Employers offering stress management resources for their employees is an important first step in taking action to reduce workplace stress. Getting leadership involved, enthusiastic, and vocal about these initiatives, can help ensure employees engage and that measurable results are achieved.
The Society for Human Resource Management (SHRM) reported that “Offering stress-management counseling as a wellness initiative and getting organization leaders to promote wellness yielded a greater likelihood of achieving wellness goals—including positive effects on health care costs and higher employee participation rates” based on research from the International Foundation of Employee Benefit Plans (IFEBP).
IFEBP data showed that among organizations that encouraged stress management:
- 53% noted improved employee engagement and satisfaction
- 45% saw a positive impact on health care costs
- 43% noticed health screening data improved
Medikeeper tracked three million employees—all of whom had access to workplace wellness programs available by their employer—for three years. Over that period, the respondents reporting the lowest stress level increased by 58%, and the highest stress reports decreased by 39 percent, making a strong case for the ability of workplace wellness programs to help reduce stress.

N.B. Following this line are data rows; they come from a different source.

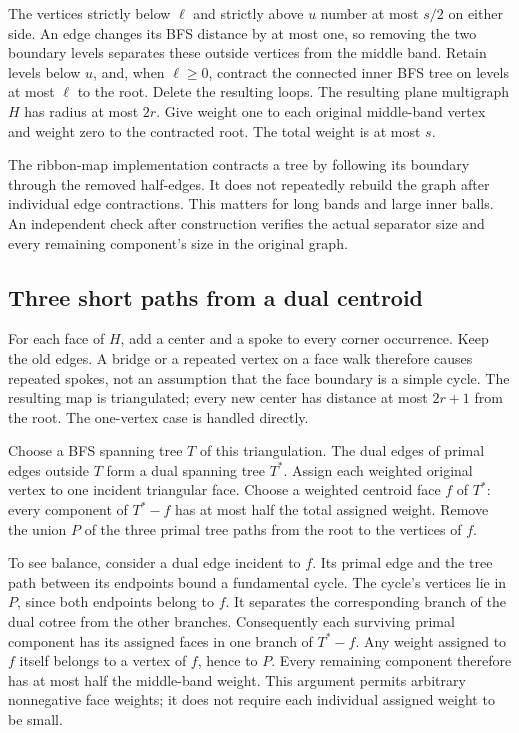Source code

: The vertices strictly below $\ell$ and strictly above $u$ number at most
$s/2$ on either side.  An edge changes its BFS distance by at most one, so
removing the two boundary levels separates these outside vertices from the
middle band.  Retain levels below $u$, and, when $\ell\ge0$, contract the
connected inner BFS tree on levels at most $\ell$ to the root.  Delete the
resulting loops.  The resulting plane multigraph $H$ has radius at most
$2r$.  Give weight one to each original middle-band vertex and weight zero
to the contracted root.  The total weight is at most $s$.

The ribbon-map implementation contracts a tree by following its boundary
through the removed half-edges.  It does not repeatedly rebuild the graph
after individual edge contractions.  This matters for long bands and large
inner balls.  An independent check after construction verifies the actual
separator size and every remaining component's size in the original graph.

\subsection{Three short paths from a dual centroid}

For each face of $H$, add a center and a spoke to every corner occurrence.
Keep the old edges.  A bridge or a repeated vertex on a face walk therefore
causes repeated spokes, not an assumption that the face boundary is a simple
cycle.  The resulting map is triangulated; every new center has distance at
most $2r+1$ from the root.  The one-vertex case is handled directly.

Choose a BFS spanning tree $T$ of this triangulation.  The dual edges of
primal edges outside $T$ form a dual spanning tree $T^*$.  Assign each weighted
original vertex to one incident triangular face.  Choose a weighted centroid
face $f$ of $T^*$: every component of $T^*-f$ has at most half the total
assigned weight.  Remove the union $P$ of the three primal tree paths from
the root to the vertices of $f$.

To see balance, consider a dual edge incident to $f$.  Its primal edge and
the tree path between its endpoints bound a fundamental cycle.  The cycle's
vertices lie in $P$, since both endpoints belong to $f$.  It separates the
corresponding branch of the dual cotree from the other branches.  Consequently
each surviving primal component has its assigned faces in one branch of
$T^*-f$.  Any weight assigned to $f$ itself belongs to a vertex of $f$, hence
to $P$.  Every remaining component therefore has at most half the middle-band
weight.  This argument permits arbitrary nonnegative face weights; it does
not require each individual assigned weight to be small.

Companies such as Accenture, Asana, and Microsoft include stress management components as part of their employee wellness program offering. For example, software company Intuit “offers meditation and mindfulness classes as reimbursable expenses as well as incentives for employees engaging in stress-reduction habits, like taking a walk, practicing breathing exercises, or listening to calming music,” according to Monster.com.
Offering stress management support could be the inroads needed to increase long-term engagement for employer wellness programs, helping to improve the worksite experience and employee health outcomes. And happy, healthy employees are a win for everyone.